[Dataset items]
Start of Block

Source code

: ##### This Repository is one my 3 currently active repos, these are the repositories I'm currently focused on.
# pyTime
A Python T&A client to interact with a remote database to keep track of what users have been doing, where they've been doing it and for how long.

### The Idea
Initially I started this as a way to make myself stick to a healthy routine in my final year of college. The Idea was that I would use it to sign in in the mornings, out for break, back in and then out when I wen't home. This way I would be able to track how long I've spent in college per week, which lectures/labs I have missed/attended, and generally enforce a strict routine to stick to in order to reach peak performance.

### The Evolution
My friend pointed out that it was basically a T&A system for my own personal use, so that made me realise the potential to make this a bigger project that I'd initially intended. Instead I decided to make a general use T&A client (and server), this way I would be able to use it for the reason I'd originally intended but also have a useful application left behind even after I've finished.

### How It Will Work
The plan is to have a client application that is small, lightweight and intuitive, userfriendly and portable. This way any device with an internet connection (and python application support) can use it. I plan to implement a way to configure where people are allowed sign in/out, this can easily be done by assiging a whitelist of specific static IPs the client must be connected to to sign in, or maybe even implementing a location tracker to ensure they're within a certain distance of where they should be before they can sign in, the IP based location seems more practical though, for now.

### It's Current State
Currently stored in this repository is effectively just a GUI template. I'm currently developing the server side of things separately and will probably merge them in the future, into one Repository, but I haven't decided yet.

End of Block

### [WORK ITEM]
Using the records above, report the number of lines that include the string "make", with nothing added.

### [SOLUTION FOR THIS TASK]
2